That’s the problem, for them – to teach certain things means inevitable calls for change. I.e.:

  1. Race-based gerrymandering in Georgia is a thing
  2. Race-based gerrymandering is a bad thing because it reduces a segment of the population’s ability to participate fairly in democratic processes. Corollary: white people wouldn’t like it if their votes were discounted because they’re white, and they shouldn’t expect black people to like it if their votes were discounted because they’re black
  3. Therefore, we need to restore democratic fairness to Georgia by blocking racist voter suppression and race-base gerrymandering

When a person comes to realize how severely every aspect of US society is tilted toward white supremacy, they have confronted systemic racism, and they either have to shrug and accept the status quo or reject every aspect of US society. So, trying to control what is or is not taught is directly related to the kind of stupid bullshit we encounter for example, when Florida politicians ban discussion of the idea of climate change causing flooding. In my opinion, it’s a terrible strategy to try to suppress specific ideas because really the supression attempt amounts to raising a flag over a particular idea saying “hey, look, we’re trying to hide something!”

So, in honor of the fascist US politicians who want to short-cut discussion of ideas like “the US is systemically racist” I’m going to do something unusual – I’m going to re-promote one of my earlier postings from 2016 around the time I started this blog. [stderr] If you or someone you know encounters republicans trying to say “there is no systemic racism” you should be able to respond, “Are you kidding me? It’s all systemic racism! The whole country was founded because of racism!”

I’m going to recap the argument, but I’d like to also encourage people to read the original piece. In my opinion, it is the highest point of anti-American speech I have been able to muster. The argument goes like this – when the founding secessionists began pushing for the colonies to rebel against British rule, they had multiple reasons. Those were, not in any particular order: taxation, the military occupation that inevitably resulted from British wars against France, being fought in North America, and regulation of the colonial economy. That regulation took the form of taxation, but taxation needs to be interpreted in two ways: one it’s a way for a dominant power to extract money and two it’s a way for a dominant power to control and subordinate the people that live under their economic umbrella. For example, today, alcohol’s value is severely distorted by regulatory taxes, arguably to raise its cost to the point where people can’t be hammered all the time. In other words, the colonies decided to seceede because they didn’t like the British bossing them around and taking their money. The “bossing around” came to be enshrined in the declaration of independence as “freedoms” and the complaints about taxation were (dishonestly, it turns out) tied to “taxation without representation.” I say that was dishonest because apparently the British were willing to discuss allowing the colonies to be represented in parliament but that wasn’t good enough; the Americans were accustomed to ruling themselves and really didn’t want to be ruled by anyone else anymore.
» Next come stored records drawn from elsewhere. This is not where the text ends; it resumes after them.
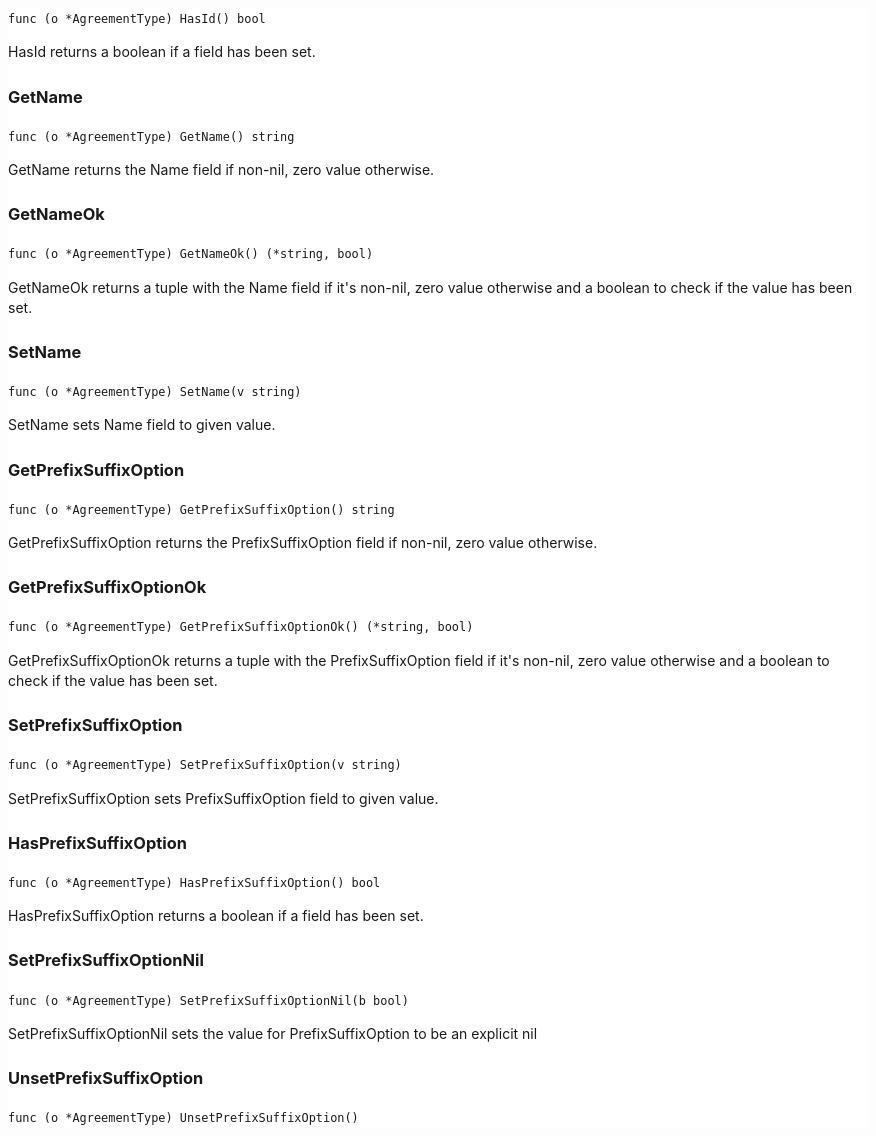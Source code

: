 `func (o *AgreementType) HasId() bool`

HasId returns a boolean if a field has been set.

### GetName

`func (o *AgreementType) GetName() string`

GetName returns the Name field if non-nil, zero value otherwise.

### GetNameOk

`func (o *AgreementType) GetNameOk() (*string, bool)`

GetNameOk returns a tuple with the Name field if it's non-nil, zero value otherwise
and a boolean to check if the value has been set.

### SetName

`func (o *AgreementType) SetName(v string)`

SetName sets Name field to given value.


### GetPrefixSuffixOption

`func (o *AgreementType) GetPrefixSuffixOption() string`

GetPrefixSuffixOption returns the PrefixSuffixOption field if non-nil, zero value otherwise.

### GetPrefixSuffixOptionOk

`func (o *AgreementType) GetPrefixSuffixOptionOk() (*string, bool)`

GetPrefixSuffixOptionOk returns a tuple with the PrefixSuffixOption field if it's non-nil, zero value otherwise
and a boolean to check if the value has been set.

### SetPrefixSuffixOption

`func (o *AgreementType) SetPrefixSuffixOption(v string)`

SetPrefixSuffixOption sets PrefixSuffixOption field to given value.

### HasPrefixSuffixOption

`func (o *AgreementType) HasPrefixSuffixOption() bool`

HasPrefixSuffixOption returns a boolean if a field has been set.

### SetPrefixSuffixOptionNil

`func (o *AgreementType) SetPrefixSuffixOptionNil(b bool)`

 SetPrefixSuffixOptionNil sets the value for PrefixSuffixOption to be an explicit nil

### UnsetPrefixSuffixOption
`func (o *AgreementType) UnsetPrefixSuffixOption()`
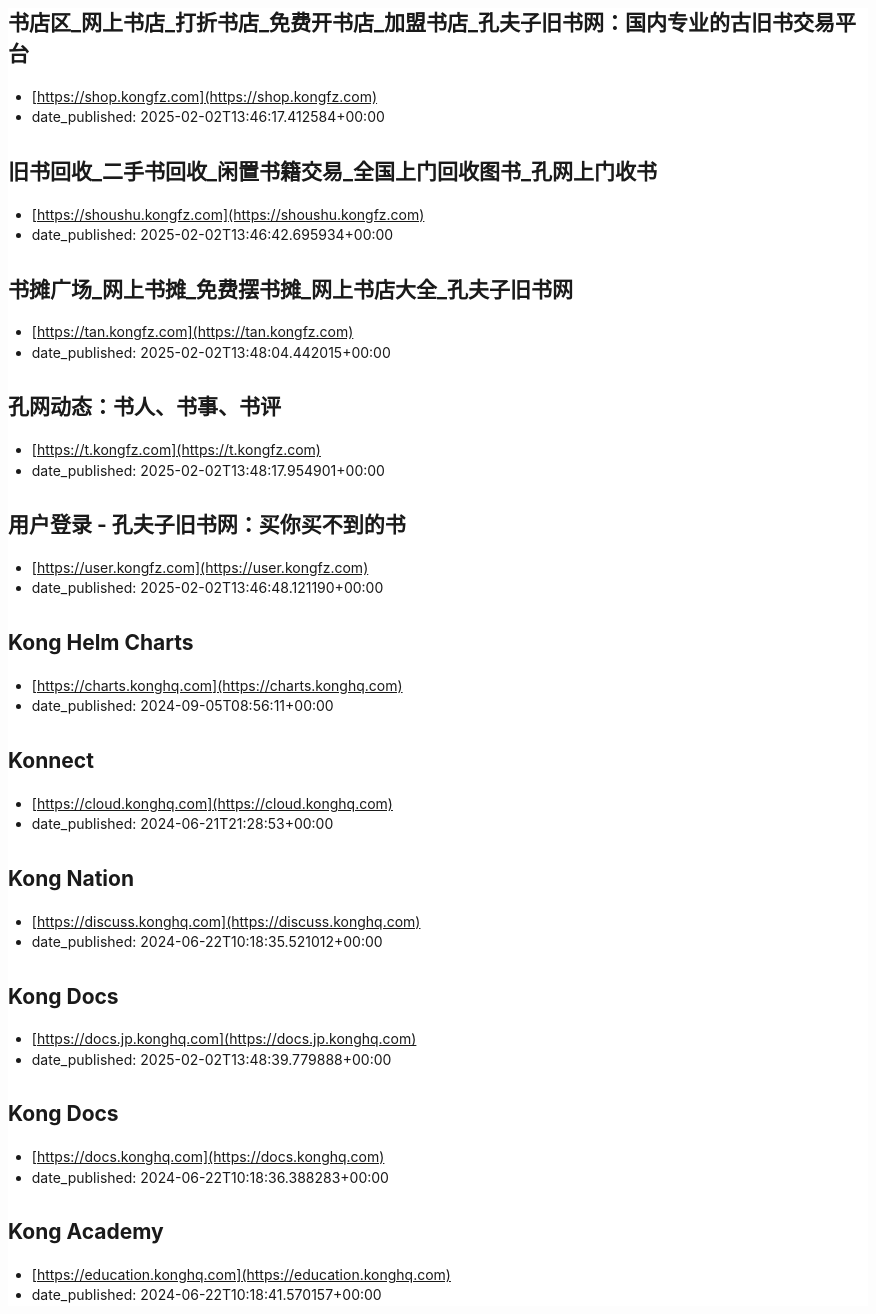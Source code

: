  ## 书店区_网上书店_打折书店_免费开书店_加盟书店_孔夫子旧书网：国内专业的古旧书交易平台
 - [https://shop.kongfz.com](https://shop.kongfz.com)
 - date_published: 2025-02-02T13:46:17.412584+00:00

 ## 旧书回收_二手书回收_闲置书籍交易_全国上门回收图书_孔网上门收书
 - [https://shoushu.kongfz.com](https://shoushu.kongfz.com)
 - date_published: 2025-02-02T13:46:42.695934+00:00

 ## 书摊广场_网上书摊_免费摆书摊_网上书店大全_孔夫子旧书网
 - [https://tan.kongfz.com](https://tan.kongfz.com)
 - date_published: 2025-02-02T13:48:04.442015+00:00

 ## 孔网动态：书人、书事、书评
 - [https://t.kongfz.com](https://t.kongfz.com)
 - date_published: 2025-02-02T13:48:17.954901+00:00

 ## 用户登录 - 孔夫子旧书网：买你买不到的书
 - [https://user.kongfz.com](https://user.kongfz.com)
 - date_published: 2025-02-02T13:46:48.121190+00:00

 ## Kong Helm Charts
 - [https://charts.konghq.com](https://charts.konghq.com)
 - date_published: 2024-09-05T08:56:11+00:00

 ## Konnect
 - [https://cloud.konghq.com](https://cloud.konghq.com)
 - date_published: 2024-06-21T21:28:53+00:00

 ## Kong Nation
 - [https://discuss.konghq.com](https://discuss.konghq.com)
 - date_published: 2024-06-22T10:18:35.521012+00:00

 ## Kong Docs
 - [https://docs.jp.konghq.com](https://docs.jp.konghq.com)
 - date_published: 2025-02-02T13:48:39.779888+00:00

 ## Kong Docs
 - [https://docs.konghq.com](https://docs.konghq.com)
 - date_published: 2024-06-22T10:18:36.388283+00:00

 ## Kong Academy
 - [https://education.konghq.com](https://education.konghq.com)
 - date_published: 2024-06-22T10:18:41.570157+00:00
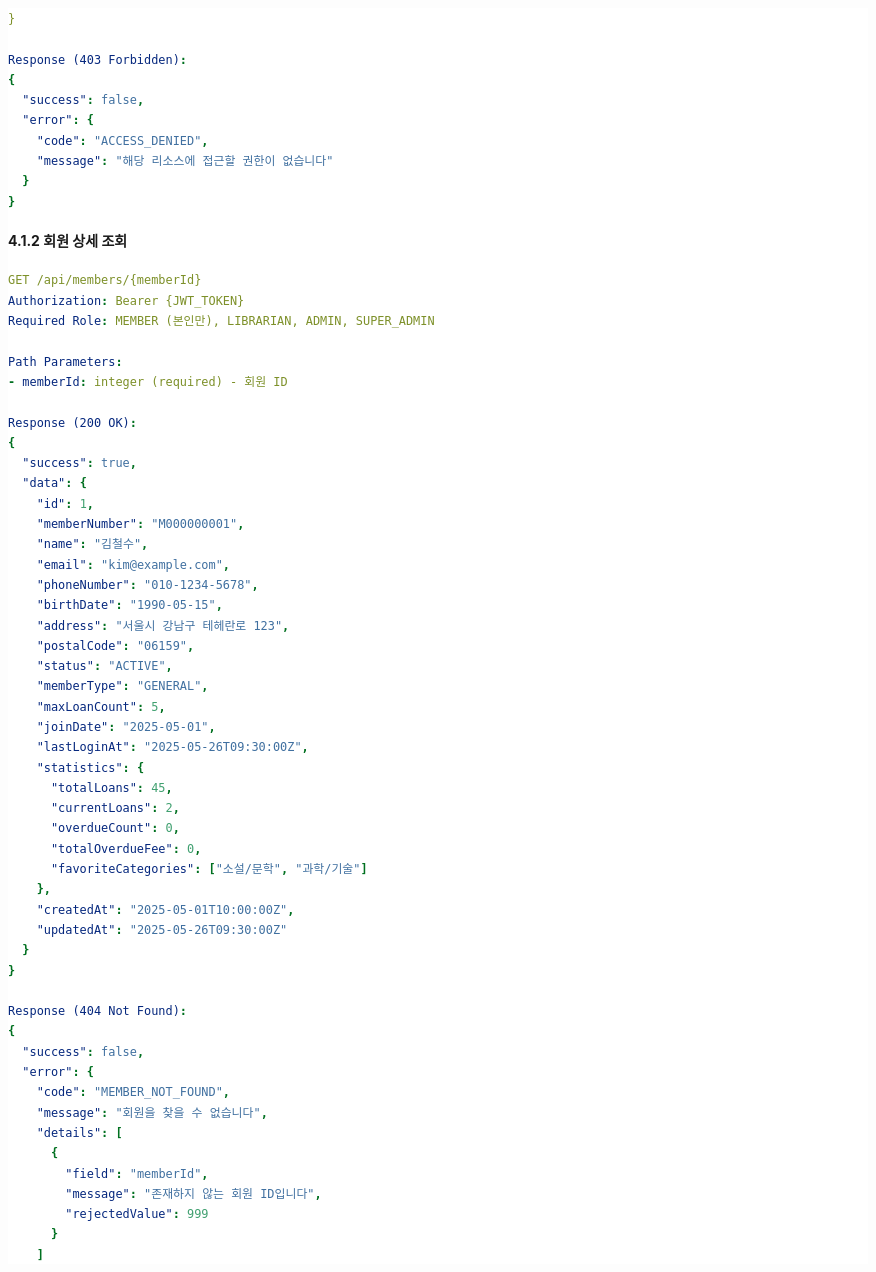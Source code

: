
 ```yaml
}

Response (403 Forbidden):
{
  "success": false,
  "error": {
    "code": "ACCESS_DENIED",
    "message": "해당 리소스에 접근할 권한이 없습니다"
  }
}
```

#### 4.1.2 회원 상세 조회
```yaml
GET /api/members/{memberId}
Authorization: Bearer {JWT_TOKEN}
Required Role: MEMBER (본인만), LIBRARIAN, ADMIN, SUPER_ADMIN

Path Parameters:
- memberId: integer (required) - 회원 ID

Response (200 OK):
{
  "success": true,
  "data": {
    "id": 1,
    "memberNumber": "M000000001",
    "name": "김철수",
    "email": "kim@example.com",
    "phoneNumber": "010-1234-5678",
    "birthDate": "1990-05-15",
    "address": "서울시 강남구 테헤란로 123",
    "postalCode": "06159",
    "status": "ACTIVE",
    "memberType": "GENERAL",
    "maxLoanCount": 5,
    "joinDate": "2025-05-01",
    "lastLoginAt": "2025-05-26T09:30:00Z",
    "statistics": {
      "totalLoans": 45,
      "currentLoans": 2,
      "overdueCount": 0,
      "totalOverdueFee": 0,
      "favoriteCategories": ["소설/문학", "과학/기술"]
    },
    "createdAt": "2025-05-01T10:00:00Z",
    "updatedAt": "2025-05-26T09:30:00Z"
  }
}

Response (404 Not Found):
{
  "success": false,
  "error": {
    "code": "MEMBER_NOT_FOUND",
    "message": "회원을 찾을 수 없습니다",
    "details": [
      {
        "field": "memberId",
        "message": "존재하지 않는 회원 ID입니다",
        "rejectedValue": 999
      }
    ]
```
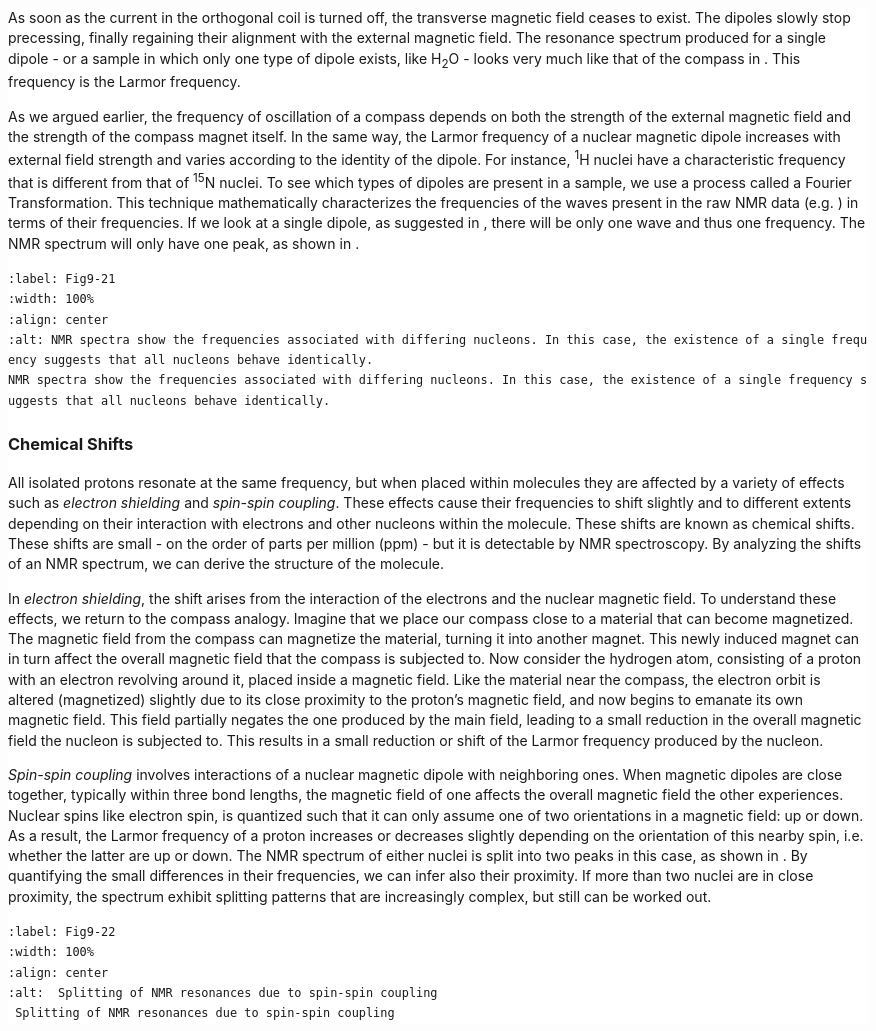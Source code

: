 As soon as the current in the orthogonal coil is turned off, the transverse magnetic field ceases to exist.  The dipoles slowly stop precessing, finally regaining their alignment with the external magnetic field.  The resonance spectrum produced for a single dipole - or a sample in which only one type of dipole exists, like H$_2$O - looks very much like that of the compass in [](#Fig9-11). This frequency is the Larmor frequency.

As we argued earlier, the frequency of oscillation of a compass depends on both the strength of the external magnetic field and the strength of the compass magnet itself.  In the same way, the Larmor frequency of a nuclear magnetic dipole increases with external field strength and varies according to the identity of the dipole.  For instance, $^1$H nuclei have a characteristic frequency that is different from that of $^{15}$N nuclei.  To see which types of dipoles are present in a sample, we use a process called a Fourier Transformation.  This technique mathematically characterizes the frequencies of the waves present in the raw NMR data (e.g. [](#Fig9-11)) in terms of their frequencies.  If we look at a single dipole, as suggested in [](#Fig9-19), there will be only one wave and thus one frequency. The NMR spectrum will only have one peak, as shown in [](#Fig9-20).
```{figure} ./images/Topic9/Fig9-21.jpg
:label: Fig9-21
:width: 100%
:align: center
:alt: NMR spectra show the frequencies associated with differing nucleons. In this case, the existence of a single frequency suggests that all nucleons behave identically. 
NMR spectra show the frequencies associated with differing nucleons. In this case, the existence of a single frequency suggests that all nucleons behave identically. 
``` 

### Chemical Shifts

All isolated protons resonate at the same frequency, but when placed within molecules they are affected by a variety of effects such as *electron shielding* and *spin-spin coupling*. These effects cause their frequencies to shift slightly and to different extents depending on their interaction with electrons and other nucleons within the molecule. These shifts are known as chemical shifts. These shifts are small - on the order of parts per million (ppm) - but it is detectable by NMR spectroscopy. By analyzing the shifts of an NMR spectrum, we can derive the structure of the molecule.

In *electron shielding*, the shift arises from the interaction of the electrons and the nuclear magnetic field. To understand these effects, we return to the compass analogy.  Imagine that we place our compass close to a material that can become magnetized. The magnetic field from the compass can magnetize the material, turning it into another magnet. This newly induced magnet can in turn affect the overall magnetic field that the compass is subjected to. Now consider the hydrogen atom, consisting of a proton with an electron revolving around it, placed inside a magnetic field.  Like the material near the compass, the electron orbit is altered (magnetized) slightly due to its close proximity to the proton’s magnetic field, and now begins to emanate its own magnetic field. This field partially negates the one produced by the main field, leading to a small reduction in the overall magnetic field the nucleon is subjected to. This results in a small reduction or shift of the Larmor frequency produced by the nucleon.

*Spin-spin coupling* involves interactions of a nuclear magnetic dipole with neighboring ones. When magnetic dipoles are close together, typically within three bond lengths, the magnetic field of one affects the overall magnetic field the other experiences. Nuclear spins like electron spin, is quantized such that it can only assume one of two orientations in a magnetic field: up or down. As a result, the Larmor frequency of a proton increases or decreases slightly depending on the orientation of this nearby spin, i.e. whether the latter are up or down.  The NMR spectrum of either nuclei is split into two peaks in this case, as shown in [](#Fig9-22). By quantifying the small differences in their frequencies, we can infer also their proximity. If more than two nuclei are in close proximity, the spectrum exhibit splitting patterns that are increasingly complex, but still can be worked out.
```{figure} ./images/Topic9/Fig9-22.png
:label: Fig9-22
:width: 100%
:align: center
:alt:  Splitting of NMR resonances due to spin-spin coupling
 Splitting of NMR resonances due to spin-spin coupling
```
The claim that the British were interfering with American “freedoms” is the complicated one to pick apart. The founding secessionists did not quite enumerate the “freedoms” that the British were infringing. Rather obviously, the British weren’t controlling their freedom of speech – they were quite freely running their mouths, nor were the British controlling their freedom to do business – the US was a thriving and successful set of economies. Basically, the “freedoms” the British were infringing were the American’s wealthiest citizens’ “freedoms” to be a bunch of tax-cheat smugglers and slavers. There, I said it. Slavery. See, the problem that the Americans faced was that building an economy on slavery is like running nitromethane fuel in your car: it sure does boost the hell out of it, until the engine disintegrates from the stresses created by all that extra power. Put another way: making people work for free is one hell of a great way to build a capitalist economy; it’s the ultimate “buy low, sell high.”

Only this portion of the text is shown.